There is little to write about Avrom Sutzkever that has not been written before. He remains a towering figure in the Yiddish literary world. These poems are from the expanded edition of his collection Lider fun togbukh (Poems from My Diary), published in 1985, when Sutzkever had been living in Israel for nearly four decades after leaving his native Vilna.
You Have Not Betrayed Me Since the Day We Met
You have not betrayed me since the day we met,
in whichever carousel the landscape hasn’t changed.

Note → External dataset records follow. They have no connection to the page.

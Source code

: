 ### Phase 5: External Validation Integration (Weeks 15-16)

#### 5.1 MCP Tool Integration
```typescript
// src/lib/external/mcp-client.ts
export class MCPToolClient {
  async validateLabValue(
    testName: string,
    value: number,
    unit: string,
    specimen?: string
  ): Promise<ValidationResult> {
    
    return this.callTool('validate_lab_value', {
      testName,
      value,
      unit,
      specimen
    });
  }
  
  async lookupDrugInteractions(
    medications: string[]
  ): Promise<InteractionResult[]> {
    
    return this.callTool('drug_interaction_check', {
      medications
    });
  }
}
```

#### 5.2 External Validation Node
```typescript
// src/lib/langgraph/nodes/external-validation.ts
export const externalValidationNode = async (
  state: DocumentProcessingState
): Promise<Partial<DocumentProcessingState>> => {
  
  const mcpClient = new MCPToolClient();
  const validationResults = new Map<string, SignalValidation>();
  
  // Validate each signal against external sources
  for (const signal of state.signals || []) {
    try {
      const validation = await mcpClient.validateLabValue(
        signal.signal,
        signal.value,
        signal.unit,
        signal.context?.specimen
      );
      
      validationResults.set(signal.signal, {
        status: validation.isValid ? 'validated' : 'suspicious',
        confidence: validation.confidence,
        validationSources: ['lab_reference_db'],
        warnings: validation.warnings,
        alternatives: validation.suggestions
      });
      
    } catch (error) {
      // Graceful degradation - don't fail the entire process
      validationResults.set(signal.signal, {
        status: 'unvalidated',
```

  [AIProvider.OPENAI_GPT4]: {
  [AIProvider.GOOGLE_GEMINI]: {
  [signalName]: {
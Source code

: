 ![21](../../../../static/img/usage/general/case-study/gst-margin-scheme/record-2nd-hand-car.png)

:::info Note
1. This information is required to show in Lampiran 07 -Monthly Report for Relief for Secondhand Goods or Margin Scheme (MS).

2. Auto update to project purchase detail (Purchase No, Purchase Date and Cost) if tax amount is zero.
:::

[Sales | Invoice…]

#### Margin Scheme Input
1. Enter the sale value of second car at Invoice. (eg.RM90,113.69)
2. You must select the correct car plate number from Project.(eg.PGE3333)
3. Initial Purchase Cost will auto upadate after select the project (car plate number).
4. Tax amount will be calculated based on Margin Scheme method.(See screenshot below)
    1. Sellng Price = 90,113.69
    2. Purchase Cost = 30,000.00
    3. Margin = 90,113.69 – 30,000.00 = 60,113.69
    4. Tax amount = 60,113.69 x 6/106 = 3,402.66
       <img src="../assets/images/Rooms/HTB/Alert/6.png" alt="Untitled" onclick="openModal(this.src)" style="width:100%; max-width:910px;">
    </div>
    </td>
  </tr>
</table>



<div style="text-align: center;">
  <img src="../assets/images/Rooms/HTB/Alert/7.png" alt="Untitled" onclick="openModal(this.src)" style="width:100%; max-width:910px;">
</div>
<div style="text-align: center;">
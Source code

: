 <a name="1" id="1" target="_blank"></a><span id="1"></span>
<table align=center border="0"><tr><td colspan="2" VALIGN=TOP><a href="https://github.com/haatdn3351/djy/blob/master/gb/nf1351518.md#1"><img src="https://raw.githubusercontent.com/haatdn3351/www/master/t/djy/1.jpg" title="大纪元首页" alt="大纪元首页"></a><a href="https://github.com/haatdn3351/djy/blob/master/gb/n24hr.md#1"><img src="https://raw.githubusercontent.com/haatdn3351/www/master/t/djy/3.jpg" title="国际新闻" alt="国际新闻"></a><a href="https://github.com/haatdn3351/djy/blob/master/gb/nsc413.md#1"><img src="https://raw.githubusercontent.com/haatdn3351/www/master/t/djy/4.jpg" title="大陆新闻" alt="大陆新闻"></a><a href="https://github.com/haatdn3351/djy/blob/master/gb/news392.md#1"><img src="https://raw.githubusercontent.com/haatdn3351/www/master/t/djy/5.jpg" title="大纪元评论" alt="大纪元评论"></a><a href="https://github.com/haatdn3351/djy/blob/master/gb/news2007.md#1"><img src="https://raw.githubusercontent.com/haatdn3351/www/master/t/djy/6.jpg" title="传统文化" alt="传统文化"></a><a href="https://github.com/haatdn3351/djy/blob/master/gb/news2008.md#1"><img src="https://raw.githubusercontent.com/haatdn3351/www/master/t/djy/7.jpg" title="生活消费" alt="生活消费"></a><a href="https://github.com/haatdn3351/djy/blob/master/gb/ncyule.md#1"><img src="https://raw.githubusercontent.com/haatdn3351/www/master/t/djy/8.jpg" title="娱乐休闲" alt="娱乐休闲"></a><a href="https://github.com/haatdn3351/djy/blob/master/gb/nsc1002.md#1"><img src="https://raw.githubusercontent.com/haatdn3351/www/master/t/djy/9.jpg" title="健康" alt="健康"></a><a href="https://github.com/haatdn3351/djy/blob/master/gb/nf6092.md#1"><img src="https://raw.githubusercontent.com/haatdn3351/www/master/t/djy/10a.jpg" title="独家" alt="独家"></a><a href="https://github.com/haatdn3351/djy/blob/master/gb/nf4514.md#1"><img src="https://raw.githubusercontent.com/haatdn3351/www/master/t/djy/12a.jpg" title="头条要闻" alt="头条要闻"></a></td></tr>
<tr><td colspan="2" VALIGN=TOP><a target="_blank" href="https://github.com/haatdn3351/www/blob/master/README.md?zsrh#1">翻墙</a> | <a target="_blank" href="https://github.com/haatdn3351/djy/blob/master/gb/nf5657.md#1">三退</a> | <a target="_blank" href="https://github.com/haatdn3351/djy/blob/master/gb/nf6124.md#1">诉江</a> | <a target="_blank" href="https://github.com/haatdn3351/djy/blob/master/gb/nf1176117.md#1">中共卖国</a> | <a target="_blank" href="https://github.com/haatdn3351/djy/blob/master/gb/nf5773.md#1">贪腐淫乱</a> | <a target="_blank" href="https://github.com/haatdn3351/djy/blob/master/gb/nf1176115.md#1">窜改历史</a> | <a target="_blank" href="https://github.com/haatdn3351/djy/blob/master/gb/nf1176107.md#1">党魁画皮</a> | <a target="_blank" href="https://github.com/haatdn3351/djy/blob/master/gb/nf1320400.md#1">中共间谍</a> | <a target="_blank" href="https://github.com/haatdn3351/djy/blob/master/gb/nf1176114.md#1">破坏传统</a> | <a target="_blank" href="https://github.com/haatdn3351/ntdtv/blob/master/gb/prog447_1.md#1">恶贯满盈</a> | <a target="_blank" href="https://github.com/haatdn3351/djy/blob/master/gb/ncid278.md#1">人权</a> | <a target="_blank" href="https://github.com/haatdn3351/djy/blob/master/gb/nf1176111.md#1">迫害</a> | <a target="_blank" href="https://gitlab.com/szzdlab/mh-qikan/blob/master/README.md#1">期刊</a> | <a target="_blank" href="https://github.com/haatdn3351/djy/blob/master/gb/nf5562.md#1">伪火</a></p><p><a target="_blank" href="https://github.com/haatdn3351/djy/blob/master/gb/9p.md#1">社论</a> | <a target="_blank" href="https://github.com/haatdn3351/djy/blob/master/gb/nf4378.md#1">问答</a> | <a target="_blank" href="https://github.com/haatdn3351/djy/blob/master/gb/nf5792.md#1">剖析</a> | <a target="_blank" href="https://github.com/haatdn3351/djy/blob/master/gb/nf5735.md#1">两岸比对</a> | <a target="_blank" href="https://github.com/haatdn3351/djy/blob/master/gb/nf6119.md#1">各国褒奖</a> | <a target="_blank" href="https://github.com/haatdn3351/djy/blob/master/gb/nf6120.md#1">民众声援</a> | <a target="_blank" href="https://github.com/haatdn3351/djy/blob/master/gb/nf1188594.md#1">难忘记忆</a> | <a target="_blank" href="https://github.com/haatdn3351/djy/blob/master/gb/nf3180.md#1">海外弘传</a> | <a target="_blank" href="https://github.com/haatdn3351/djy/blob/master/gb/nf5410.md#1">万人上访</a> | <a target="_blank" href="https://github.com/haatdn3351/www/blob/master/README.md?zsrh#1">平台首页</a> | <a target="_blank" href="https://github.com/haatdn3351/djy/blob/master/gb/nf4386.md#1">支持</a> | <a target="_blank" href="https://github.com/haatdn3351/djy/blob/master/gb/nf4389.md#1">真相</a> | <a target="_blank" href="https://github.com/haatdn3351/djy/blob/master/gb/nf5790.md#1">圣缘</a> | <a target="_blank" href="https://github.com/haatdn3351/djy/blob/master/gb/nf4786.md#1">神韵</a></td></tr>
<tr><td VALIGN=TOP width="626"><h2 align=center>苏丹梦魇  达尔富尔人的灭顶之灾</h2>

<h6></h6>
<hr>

And, as an alcoholic to drink, I am drawn to your magic;
you have not forgotten me, unforgettable ant.
I remember, you brought me green sounds from the fields
when with all my strength I could not reach them,
zigzagging over well-trodden footpaths, to the bottom layer,
to bring me a star, so it would become bright as home.
You snuck across the border to the other world for me
with my greetings to friends and brought back a slice of bread
from that bread which the dead eat long, to remain dead,
and if, perhaps, someone there is inclined to trade his place with mine.
You have given me a silence, a true rescuer,
so I could taste silence’s music and become its connoisseur.
And wherever I may wander, through a thousand days and nights,
you will not have forgotten me, unforgettable ant.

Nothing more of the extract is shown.